The film was watched by 295,683 people in Czech cinemas, making it the second most-watched Czech film of 2013.

==Plot==
František Vedral grows up in Communist Czechoslovakia; he has a talent for business, and loves football. Through football he befriends Standa Tipl and Josef Strnad. Strnad later becomes a high-ranking police officer while Vedral and Tipl get involved with illegal business. Vedral becomes very ruthless, and even demolishes a local Jewish cemetery to make money. He catches the attention of a young policeman, Cajthaml, who wants to arrest him. Vedral starts smuggling electronics from the West and pays with stolen goods. Cajthaml finds his warehouse, but Vedral is saved by Strnad. Vedral and his accomplices are arrested soon after, when the police find illegal materials and goods in his flat, but Vedral is released on parole. Cajthaml vows to continue pursuing him.

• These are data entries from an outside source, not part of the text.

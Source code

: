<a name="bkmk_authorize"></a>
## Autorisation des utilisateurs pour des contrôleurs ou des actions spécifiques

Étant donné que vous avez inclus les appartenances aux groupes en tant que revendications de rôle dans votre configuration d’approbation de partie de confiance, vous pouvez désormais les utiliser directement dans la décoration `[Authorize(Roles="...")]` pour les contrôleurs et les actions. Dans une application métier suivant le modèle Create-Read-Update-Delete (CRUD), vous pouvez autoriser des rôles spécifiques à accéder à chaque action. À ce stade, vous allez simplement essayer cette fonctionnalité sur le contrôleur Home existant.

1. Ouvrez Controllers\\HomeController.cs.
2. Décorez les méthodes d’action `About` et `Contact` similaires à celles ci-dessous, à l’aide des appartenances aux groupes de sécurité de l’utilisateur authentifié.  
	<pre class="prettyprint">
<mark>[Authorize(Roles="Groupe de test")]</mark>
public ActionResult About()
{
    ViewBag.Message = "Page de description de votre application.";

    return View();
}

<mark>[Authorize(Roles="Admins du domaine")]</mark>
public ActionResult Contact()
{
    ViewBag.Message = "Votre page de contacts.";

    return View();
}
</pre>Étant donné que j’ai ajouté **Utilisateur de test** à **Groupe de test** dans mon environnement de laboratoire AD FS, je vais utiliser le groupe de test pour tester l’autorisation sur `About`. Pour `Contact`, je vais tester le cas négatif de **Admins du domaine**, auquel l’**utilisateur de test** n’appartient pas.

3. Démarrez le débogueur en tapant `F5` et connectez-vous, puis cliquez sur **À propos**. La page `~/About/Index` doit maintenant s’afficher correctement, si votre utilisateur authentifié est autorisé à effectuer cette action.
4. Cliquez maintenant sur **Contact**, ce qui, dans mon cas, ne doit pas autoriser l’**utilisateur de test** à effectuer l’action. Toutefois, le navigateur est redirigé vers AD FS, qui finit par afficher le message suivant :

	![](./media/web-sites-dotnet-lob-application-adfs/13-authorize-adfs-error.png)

The fall of the communist regime gives Vedral new opportunities. His accomplices, including Tipl, are released as part of amnesty. He donates one million Czechoslovak crowns to Civic Forum and gains influence with some politicians. Thanks to voucher privatization he acquires property and his influence grows. He is watched by Cajthaml, who is waiting for an opportunity to catch Vedral and his gang. Along with his colleague Ota, he sets a trap for Vedral and prepare to arrest him, but Ota is found dead. It is classified as a suicide. Cajthaml is shocked to find out that Strnad had become a director of the National Security Authority. Vedral then ordered a murder of a troublesome journalist.

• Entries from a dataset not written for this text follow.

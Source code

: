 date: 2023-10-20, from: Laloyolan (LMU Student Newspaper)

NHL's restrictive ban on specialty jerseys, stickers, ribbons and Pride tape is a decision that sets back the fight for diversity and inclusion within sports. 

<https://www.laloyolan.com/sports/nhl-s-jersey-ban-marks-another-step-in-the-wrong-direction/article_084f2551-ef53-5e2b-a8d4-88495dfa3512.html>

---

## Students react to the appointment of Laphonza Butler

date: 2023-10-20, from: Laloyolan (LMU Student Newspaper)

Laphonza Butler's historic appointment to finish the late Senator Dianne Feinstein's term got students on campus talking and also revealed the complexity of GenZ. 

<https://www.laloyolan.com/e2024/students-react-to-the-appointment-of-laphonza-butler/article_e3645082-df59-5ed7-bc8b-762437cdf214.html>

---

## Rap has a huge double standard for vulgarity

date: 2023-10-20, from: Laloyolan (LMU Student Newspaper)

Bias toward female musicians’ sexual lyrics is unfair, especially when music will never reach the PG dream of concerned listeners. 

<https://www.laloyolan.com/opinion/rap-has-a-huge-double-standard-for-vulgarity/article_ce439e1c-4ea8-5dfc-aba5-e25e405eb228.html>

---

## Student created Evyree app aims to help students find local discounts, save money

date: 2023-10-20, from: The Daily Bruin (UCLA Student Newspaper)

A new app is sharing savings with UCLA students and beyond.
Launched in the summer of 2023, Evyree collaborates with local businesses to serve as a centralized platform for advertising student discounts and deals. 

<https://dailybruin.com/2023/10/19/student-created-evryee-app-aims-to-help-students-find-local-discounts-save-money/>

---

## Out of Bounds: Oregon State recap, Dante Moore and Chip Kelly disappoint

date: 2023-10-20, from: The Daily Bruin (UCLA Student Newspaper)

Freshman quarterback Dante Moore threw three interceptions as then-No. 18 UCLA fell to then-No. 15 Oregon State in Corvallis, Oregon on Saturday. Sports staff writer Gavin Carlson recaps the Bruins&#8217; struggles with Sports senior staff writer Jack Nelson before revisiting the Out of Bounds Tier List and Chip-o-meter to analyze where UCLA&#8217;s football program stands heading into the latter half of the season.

Cajthaml finds an ally in a prosecutor who is not afraid of Vedral, while Vedral plans to acquire the Sezeta company, which would make him the most powerful person in the country. Cajthaml tries to thwart his plans, but the prosecutor is found dead and Cajthaml is forced to leave the police. As revenge he plants false information among Vedral, Tipl, and Strnad, and they start to be suspicious of each other. Meanwhile, it becomes an interest of the Czech Security Agency to remove Vedral from Sezeta, and he is killed by an unknown sniper.

== Cast and characters ==
- Ondřej Vetchý as František Vedral, the ruthless protagonist and a minor criminal who becomes an influential mob boss. He has influence on politicians and entrepreneurs. Vedral is inspired by František Mrázek.
- Lukáš Vaculík as Čestmír Cajthaml, a lawful police investigator who serves as the main antagonist of the film. He tries to convict Vedral of his crimes.
- Jan Vondráček as Standa Tipl, a mobster and a crime partner of Vedral who is inspired by Tomáš Pitr.
- Vica Kerekes as Zuzana, a journalist who is Vedral's love interest and helps Cajthaml.
- Kryštof Hádek as Rotný Bohoušek, a young policeman who works with Cajthaml and supports him when he loses hope.
- Jiří Dvořák as Josef Strnad, a mobster and a friend of Vedral who works at police.
- Zuzana Čapková as Blanka Vedralova, Vedral's wife.
- Andrej Hryc as Farkaš, a sadistic gangster who works for Vedral.

==Production==
The filming started on Saturday 25 November 2011 in Voděradské bučiny, with the first shot being a film murder. Shooting of the film took 40 days. It was finished in June 2013. The main character was due to be played by Marko Igonda, but he was eventually replaced by Ondřej Vetchý.

== Reception==
The film was well received by critics and audiences, being rated 70% by František Fuka of FFFilm on 21 October 2013.

On 10 September 2013 the family of František Mrázek sued the filmmakers.